==== Given records

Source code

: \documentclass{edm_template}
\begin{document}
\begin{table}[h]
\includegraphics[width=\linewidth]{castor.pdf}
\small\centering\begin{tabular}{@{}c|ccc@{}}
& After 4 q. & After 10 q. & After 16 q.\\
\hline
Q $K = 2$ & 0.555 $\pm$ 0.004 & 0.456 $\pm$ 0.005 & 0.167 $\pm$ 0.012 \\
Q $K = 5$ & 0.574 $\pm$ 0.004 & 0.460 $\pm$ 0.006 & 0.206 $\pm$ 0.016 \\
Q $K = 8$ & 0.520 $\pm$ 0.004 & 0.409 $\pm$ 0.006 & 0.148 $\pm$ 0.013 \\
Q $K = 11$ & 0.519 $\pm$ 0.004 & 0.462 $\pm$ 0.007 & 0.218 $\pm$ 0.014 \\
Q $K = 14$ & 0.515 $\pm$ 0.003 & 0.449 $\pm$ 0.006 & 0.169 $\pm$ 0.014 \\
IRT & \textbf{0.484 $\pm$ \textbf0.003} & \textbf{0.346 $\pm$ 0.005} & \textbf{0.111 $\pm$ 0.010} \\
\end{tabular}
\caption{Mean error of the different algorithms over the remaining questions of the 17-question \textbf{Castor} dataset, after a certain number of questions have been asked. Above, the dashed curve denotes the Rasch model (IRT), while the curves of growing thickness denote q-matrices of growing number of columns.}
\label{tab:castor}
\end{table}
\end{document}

========

Task prompt >>
Give back the records above, character for character.

Exercise result >>
Source code

: \documentclass{edm_template}
\begin{document}
\begin{table}[h]
\includegraphics[width=\linewidth]{castor.pdf}
\small\centering\begin{tabular}{@{}c|ccc@{}}
& After 4 q. & After 10 q. & After 16 q.\\
\hline
Q $K = 2$ & 0.555 $\pm$ 0.004 & 0.456 $\pm$ 0.005 & 0.167 $\pm$ 0.012 \\
Q $K = 5$ & 0.574 $\pm$ 0.004 & 0.460 $\pm$ 0.006 & 0.206 $\pm$ 0.016 \\
Q $K = 8$ & 0.520 $\pm$ 0.004 & 0.409 $\pm$ 0.006 & 0.148 $\pm$ 0.013 \\
Q $K = 11$ & 0.519 $\pm$ 0.004 & 0.462 $\pm$ 0.007 & 0.218 $\pm$ 0.014 \\
Q $K = 14$ & 0.515 $\pm$ 0.003 & 0.449 $\pm$ 0.006 & 0.169 $\pm$ 0.014 \\
IRT & \textbf{0.484 $\pm$ \textbf0.003} & \textbf{0.346 $\pm$ 0.005} & \textbf{0.111 $\pm$ 0.010} \\
\end{tabular}
\caption{Mean error of the different algorithms over the remaining questions of the 17-question \textbf{Castor} dataset, after a certain number of questions have been asked. Above, the dashed curve denotes the Rasch model (IRT), while the curves of growing thickness denote q-matrices of growing number of columns.}
\label{tab:castor}
\end{table}
\end{document}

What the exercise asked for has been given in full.